BRIEF: From the first line to the last, transcribe the data exactly and skip the pictures.

TASK INPUT:
──────────

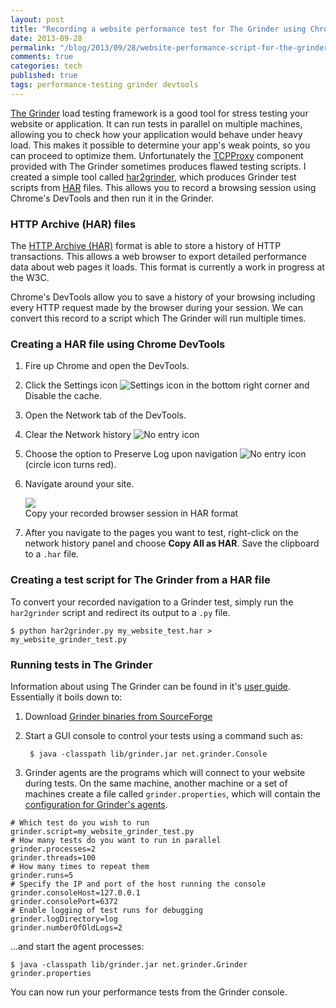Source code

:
 ```yaml
---
layout: post
title: "Recording a website performance test for The Grinder using Chrome DevTools"
date: 2013-09-28
permalink: "/blog/2013/09/28/website-performance-script-for-the-grinder-using-har2grinder/"
comments: true
categories: tech
published: true
tags: performance-testing grinder devtools
---
```


[The Grinder][grinder] load testing framework is a good tool for stress testing your website or application. It can run tests in parallel on multiple machines, allowing you to check how your application would behave under heavy load. This makes it possible to determine your app's weak points, so you can proceed to optimize them. Unfortunately the [TCPProxy][tcpproxy] component provided with The Grinder sometimes produces flawed testing scripts. 
I created a simple tool called [har2grinder][har2grinder], which produces Grinder test scripts from [HAR][har] files. This allows you to record a browsing session using Chrome's DevTools and then run it in the Grinder.

<!-- more -->


### HTTP Archive (HAR) files

The [HTTP Archive (HAR)][har] format is able to store a history of HTTP transactions. This allows a web browser to export detailed performance data about web pages it loads. This format is currently a work in progress at the W3C.

Chrome's DevTools allow you to save a history of your browsing including every HTTP request made by the browser during your session. We can convert this record to a script which The Grinder will run multiple times.

### Creating a HAR file using Chrome DevTools

1. Fire up Chrome and open the DevTools.

2. Click the Settings icon 
![Settings icon](/images/illustrations/har2grinder/gear_icon.png) in the bottom right corner and Disable the cache.

3. Open the Network tab of the DevTools.

4. Clear the Network history 
![No entry icon](/images/illustrations/har2grinder/clear_icon.png)

5. Choose the option to Preserve Log upon navigation 
![No entry icon](/images/illustrations/har2grinder/record_icon.png)
(circle icon turns red).

6. Navigate around your site.

    <div class="figure">
    <img src="/images/illustrations/har2grinder/recording_session.png">
    <div class="legend">Copy your recorded browser session in HAR format</div>
    </div>

7. After you navigate to the pages you want to test, right-click on the network history panel and choose **Copy All as HAR**. Save the clipboard to a `.har` file.



### Creating a test script for The Grinder from a HAR file

To convert your recorded navigation to a Grinder test, simply run the `har2grinder` script and redirect its output to a `.py` file.

    $ python har2grinder.py my_website_test.har > my_website_grinder_test.py


### Running tests in The Grinder

Information about using The Grinder can be found in it's [user guide][grinder_manual]. Essentially it boils down to:

1. Download [Grinder binaries from SourceForge][grinder_binaries]
2. Start a GUI console to control your tests using a command such as:

        $ java -classpath lib/grinder.jar net.grinder.Console

3. Grinder agents are the programs which will connect to your website during tests. On the same machine, another machine or a set of machines create a file called `grinder.properties`, which will contain the [configuration for Grinder's agents][grinder_properties].

``` properties grinder.properties
# Which test do you wish to run
grinder.script=my_website_grinder_test.py
# How many tests do you want to run in parallel
grinder.processes=2
grinder.threads=100
# How many times to repeat them
grinder.runs=5
# Specify the IP and port of the host running the console
grinder.consoleHost=127.0.0.1
grinder.consolePort=6372
# Enable logging of test runs for debugging
grinder.logDirectory=log
grinder.numberOfOldLogs=2
```

...and start the agent processes:

    $ java -classpath lib/grinder.jar net.grinder.Grinder grinder.properties

You can now run your performance tests from the Grinder console.


[grinder]: http://grinder.sourceforge.net  "The Grinder, a Java Load Testing Framework"
[grinder_manual]: http://grinder.sourceforge.net/g3/getting-started.html#howtostart "Getting started with The Grinder"
[grinder_binaries]: http://sourceforge.net/projects/grinder/ "Grinder Binaries on SourceForge"
[grinder_properties]: http://grinder.sourceforge.net/g3/properties.html "Grinder Properties file"
[har]: https://dvcs.w3.org/hg/webperf/raw-file/tip/specs/HAR/Overview.html "HTTP Archive (HAR) format"
[tcpproxy]: http://grinder.sourceforge.net/g3/tcpproxy.html "The Grinder's TCPProxy"
[har2grinder]: http://github.com/postrational/har2grinder/ "har2grinder on GitHub"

──────────

RESPONSE TO THIS EXERCISE:
Source code

:
 ```yaml
---
layout: post
title: "Recording a website performance test for The Grinder using Chrome DevTools"
date: 2013-09-28
permalink: "/blog/2013/09/28/website-performance-script-for-the-grinder-using-har2grinder/"
comments: true
categories: tech
published: true
tags: performance-testing grinder devtools
---
```


[The Grinder][grinder] load testing framework is a good tool for stress testing your website or application. It can run tests in parallel on multiple machines, allowing you to check how your application would behave under heavy load. This makes it possible to determine your app's weak points, so you can proceed to optimize them. Unfortunately the [TCPProxy][tcpproxy] component provided with The Grinder sometimes produces flawed testing scripts. 
I created a simple tool called [har2grinder][har2grinder], which produces Grinder test scripts from [HAR][har] files. This allows you to record a browsing session using Chrome's DevTools and then run it in the Grinder.

<!-- more -->


### HTTP Archive (HAR) files

The [HTTP Archive (HAR)][har] format is able to store a history of HTTP transactions. This allows a web browser to export detailed performance data about web pages it loads. This format is currently a work in progress at the W3C.

Chrome's DevTools allow you to save a history of your browsing including every HTTP request made by the browser during your session. We can convert this record to a script which The Grinder will run multiple times.

### Creating a HAR file using Chrome DevTools

1. Fire up Chrome and open the DevTools.

2. Click the Settings icon 
![Settings icon](/images/illustrations/har2grinder/gear_icon.png) in the bottom right corner and Disable the cache.

3. Open the Network tab of the DevTools.

4. Clear the Network history 
![No entry icon](/images/illustrations/har2grinder/clear_icon.png)

5. Choose the option to Preserve Log upon navigation 
![No entry icon](/images/illustrations/har2grinder/record_icon.png)
(circle icon turns red).

6. Navigate around your site.

    <div class="figure">
    <img src="/images/illustrations/har2grinder/recording_session.png">
    <div class="legend">Copy your recorded browser session in HAR format</div>
    </div>

7. After you navigate to the pages you want to test, right-click on the network history panel and choose **Copy All as HAR**. Save the clipboard to a `.har` file.



### Creating a test script for The Grinder from a HAR file

To convert your recorded navigation to a Grinder test, simply run the `har2grinder` script and redirect its output to a `.py` file.

    $ python har2grinder.py my_website_test.har > my_website_grinder_test.py


### Running tests in The Grinder

Information about using The Grinder can be found in it's [user guide][grinder_manual]. Essentially it boils down to:

1. Download [Grinder binaries from SourceForge][grinder_binaries]
2. Start a GUI console to control your tests using a command such as:

        $ java -classpath lib/grinder.jar net.grinder.Console

3. Grinder agents are the programs which will connect to your website during tests. On the same machine, another machine or a set of machines create a file called `grinder.properties`, which will contain the [configuration for Grinder's agents][grinder_properties].

``` properties grinder.properties
# Which test do you wish to run
grinder.script=my_website_grinder_test.py
# How many tests do you want to run in parallel
grinder.processes=2
grinder.threads=100
# How many times to repeat them
grinder.runs=5
# Specify the IP and port of the host running the console
grinder.consoleHost=127.0.0.1
grinder.consolePort=6372
# Enable logging of test runs for debugging
grinder.logDirectory=log
grinder.numberOfOldLogs=2
```

...and start the agent processes:

    $ java -classpath lib/grinder.jar net.grinder.Grinder grinder.properties

You can now run your performance tests from the Grinder console.


[grinder]: http://grinder.sourceforge.net  "The Grinder, a Java Load Testing Framework"
[grinder_manual]: http://grinder.sourceforge.net/g3/getting-started.html#howtostart "Getting started with The Grinder"
[grinder_binaries]: http://sourceforge.net/projects/grinder/ "Grinder Binaries on SourceForge"
[grinder_properties]: http://grinder.sourceforge.net/g3/properties.html "Grinder Properties file"
[har]: https://dvcs.w3.org/hg/webperf/raw-file/tip/specs/HAR/Overview.html "HTTP Archive (HAR) format"
[tcpproxy]: http://grinder.sourceforge.net/g3/tcpproxy.html "The Grinder's TCPProxy"
[har2grinder]: http://github.com/postrational/har2grinder/ "har2grinder on GitHub"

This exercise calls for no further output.